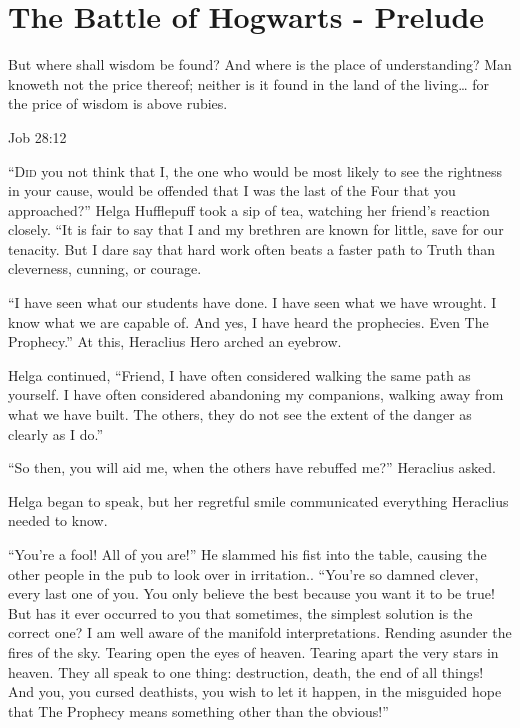 \chapter{The Battle of Hogwarts - Prelude}

But where shall wisdom be found? And where is the place of understanding? Man knoweth not the price thereof; neither is it found in the land of the living… for the price of wisdom is above rubies.

Job 28:12

\simpleline


\lettrine{“D}{id} you not think that I, the one who would be most likely to see the rightness in your cause, would be offended that I was the last of the Four that you approached?” Helga Hufflepuff took a sip of tea, watching her friend’s reaction closely. “It is fair to say that I and my brethren are known for little, save for our tenacity. But I dare say that hard work often beats a faster path to Truth than cleverness, cunning, or courage.

“I have seen what our students have done. I have seen what we have wrought. I know what we are capable of. And yes, I have heard the prophecies. Even The Prophecy.” At this, Heraclius Hero arched an eyebrow.

Helga continued, “Friend, I have often considered walking the same path as yourself. I have often considered abandoning my companions, walking away from what we have built. The others, they do not see the extent of the danger as clearly as I do.”

“So then, you will aid me, when the others have rebuffed me?” Heraclius asked.

Helga began to speak, but her regretful smile communicated everything Heraclius needed to know.

“You’re a fool! All of you are!” He slammed his fist into the table, causing the other people in the pub to look over in irritation.. “You’re so damned clever, every last one of you. You only believe the best because you want it to be true! But has it ever occurred to you that sometimes, the simplest solution is the correct one? I am well aware of the manifold interpretations. Rending asunder the fires of the sky. Tearing open the eyes of heaven. Tearing apart the very stars in heaven. They all speak to one thing: destruction, death, the end of all things! And you, you cursed deathists, you wish to let it happen, in the misguided hope that The Prophecy means something other than the obvious!”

- [Task to complete]
Each line of the listing above that contains the word "have" is to be copied.

- [Output]
“I have seen what our students have done. I have seen what we have wrought. I know what we are capable of. And yes, I have heard the prophecies. Even The Prophecy.” At this, Heraclius Hero arched an eyebrow.
Helga continued, “Friend, I have often considered walking the same path as yourself. I have often considered abandoning my companions, walking away from what we have built. The others, they do not see the extent of the danger as clearly as I do.”
“So then, you will aid me, when the others have rebuffed me?” Heraclius asked.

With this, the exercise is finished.